In the present study, the prevalence of HBV and HCV in the Guilan site of the PERSIAN cohort were reported. We found the prevalence of 0.2 and 0.1 for HBV and HCV, respectively. Moreover, rural participants were significantly more HBV positive, while male individuals were significantly more HCV positive. Finally, HBV positive patients had significantly lower platelet count, RDWCV, cholesterol, LDL, and LDL: HDL ratio and HCV positive patients had significantly higher MCH, MCHC, AST, ALT and HDL, and significant lower LDL and LDL: HDL ratio compared to related negative individuals.
The prevalence of HBV and HCV is very different worldwide, which is related to geographical region and demographic factors. In 2015, it has been reported that HBV seroprevalence was 8.83% (0.48 - 22.38) in African region, 0.81% (0.20 - 13.55) in Americas region, 3.01% (0.67 - 14.77) in Eastern Mediterranean region, 2.06% (0.01 - 10.32) in European region, 1.90% (0.82 - 6.42) in South East Asian region, 5.26% (0.37 - 22.70) in Western Pacific region [26]. Also, there is much diversity in HBV prevalence between different states/provinces of each country. Since 2006 when the national vaccination program for peoples who born after 1993 were started and continued, an obvious decrease in the HBV prevalence was seen [27]. Therefore, Iran is classified as low to intermediate prevalence areas [21]. Although our detected rate of HBV infection is too lower than reported pooled HBV prevalence in Iran among the general population (2.2%) in 2016 [22], it is approximately similar to our previous report about volunteer blood donors as 0.45 -0.48% [28] and to reported rates from Karaj as 0.4% [29], Kermanshah as 0.7% [30] and Kurdistan as 0.8% [31]. Also, our reported HBV infection rate is lower than those reported from Birjand as 1.6% [32], Tehran, Golestan, and Hormozgan as 2.6% [33], and Nahavand as 2.3% [34]. In addition, some population sub-groups are more likely susceptible to have HBV. For instance, in our province, 71.3% of hemophiliacs [35], and 0.38 - 3.8 % of hemodialysis patients [36-38] were HBV positive. We found that men are more HBV positive than women (16 vs. 9 cases), which is similar to previous reports from Iran about a higher prevalence of HBV infection in men [39,22].
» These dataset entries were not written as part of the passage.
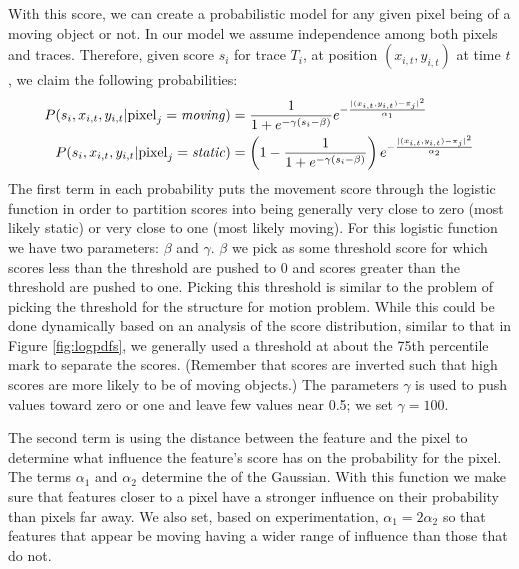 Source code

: With this score, we can create a probabilistic model for any given pixel being
of a moving object or not.  In our model we assume independence among both
pixels and traces.  Therefore, given score $s_i$ for trace $T_i$, at position
$(x_{i,t},y_{i,t})$ at time $t$, we claim the following probabilities:
\begin{align}
	P(s_i,x_{i,t},y_{i,t}|{\rm pixel}_j = {\it moving})  &= \frac{1}{1 + e^{-\gamma(s_i - \beta)}} e^{- \frac{|(x_{i,t},y_{i,t}) - \pi_j|^2}{\alpha_1}}
	\\ P(s_i,x_{i,t},y_{i,t}|{\rm pixel}_j = {\it static})  &= \left( 1 - \frac{1}{1 + e^{-\gamma(s_i - \beta)}}\right) e^{- \frac{|(x_{i,t},y_{i,t}) - \pi_j|^2}{\alpha_2}}
\end{align}
The first term in each probability puts the movement score through the logistic
function in order to partition scores into being generally very close to zero
(most likely static) or very close to one (most likely moving).  For this
logistic function we have two parameters: $\beta$ and $\gamma$.  $\beta$ we
pick as some threshold score for which scores less than the threshold are
pushed to 0 and scores greater than the threshold are pushed to one.  Picking
this threshold is similar to the problem of picking the threshold for the
structure for motion problem.  While this could be done dynamically based on an
analysis of the score distribution, similar to that in Figure
\ref{fig:logpdfs}, we generally used a threshold at about the 75th percentile
mark to separate the scores.  (Remember that scores are inverted such that high
scores are more likely to be of moving objects.)  The parameters $\gamma$ is
used to push values toward zero or one and leave few values near 0.5; we set
$\gamma = 100$.

The second term is  using the distance between
the feature and the pixel to determine what influence the feature's score has
on the probability for the pixel.  The terms $\alpha_1$ and $\alpha_2$
determine the  of the Gaussian.  With this function we make sure
that features closer to a pixel have a stronger influence on their probability
than pixels far away.  We also set, based on experimentation, $\alpha_1 =
2\alpha_2$ so that features that appear be moving having a wider range of
influence than those that do not.


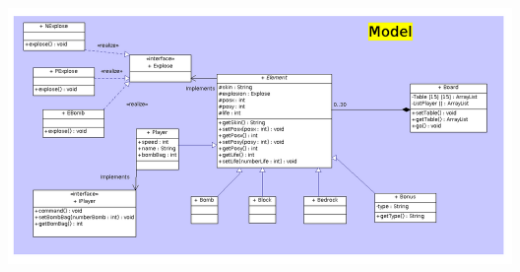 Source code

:         \begin{center}
		\includegraphics[scale=0.35]{ch1/Model}
 	 	\label{fig:DiagModel}
        \end{center}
The pooled HCV prevalence of 0.3%, 6.2%, and 32.1% was reported for general, intermediate- and high-risk Iranian populations, respectively [40]. Again, diversities between different cities/provinces and subgroups are seen. It has been reported that all healthy adults of Isfahan and Mashhad, blood donors of Tehran, Ardabil, and Ahvaz, infertile male of Tehran, and male blood donors of Tabriz were HCV negative [41]. Our detected HCV prevalence (0.1%) is lower than the pooled HCV prevalence of the general Iranian population as 0.3% [40] and is differed from the previous report from Rasht as 0.03% and Guilan as 0.32% [28]. Also, our detected HCV prevalence is lower than other reported prevalence from Northern provinces of Iran. For instance, HCV prevalence was 0.48% in Babol, and 0.18 – 1% in Golestan. However, Zamani et al. reported similar HCV prevalence as 0.08% in the general population of Mazandaran province. Higher male HCV positivity, as seen in our study, was also reported previously from Kerman province, Zahedan, and Kavar. However, in opposite to our study, Ghadir et al. reported that females were more HCV positive compared to males in the general population of Golestan [41,42]. The finding of one woman who her daughter also was HCV positive and both had the same HCV genotype highlighted the precise role of interfamilial HCV transmission and confirmed the significant role of close relatives, which reported previously [43].
Although we detected no significant associations between demographic variables and prevalence of HBV and HCV, it seems that different demographic features of the population in different regions are the most important reasons for these differences in HBV and HCV prevalence. Base on Baig's study, the male to female ratio of HBV increased during the reproductive years. There may be an influence of estrogen in the protection and defense of hepatic cells against the development of chronic liver disease [44]. In Zeng et al. study married people had the highest prevalence of HBsAg [45], on the other hand in Ataei et al. study in Isfahan province no statistical difference observed in terms of marital status, but males (OR= 3.79) had a higher prevalence of HBV than women [46].
Regarding biochemical analysis, we found some significant differences. Among them, a decrease of LDL and subsequently LDL: HDL ratio in both HBV and HCV positive patients compared to negative ones are interesting. These are in line with those reported recently as significant hypolipidemia in HBV [47] and HCV [48] patients. Lower platelet count in HBV positive, as we found in this study, also reported previously [49]. It can be said that both HBV and HCV influenced the liver tissue, and the changes in biochemical and hematological parameters can be related to these changes in the hepatic functions.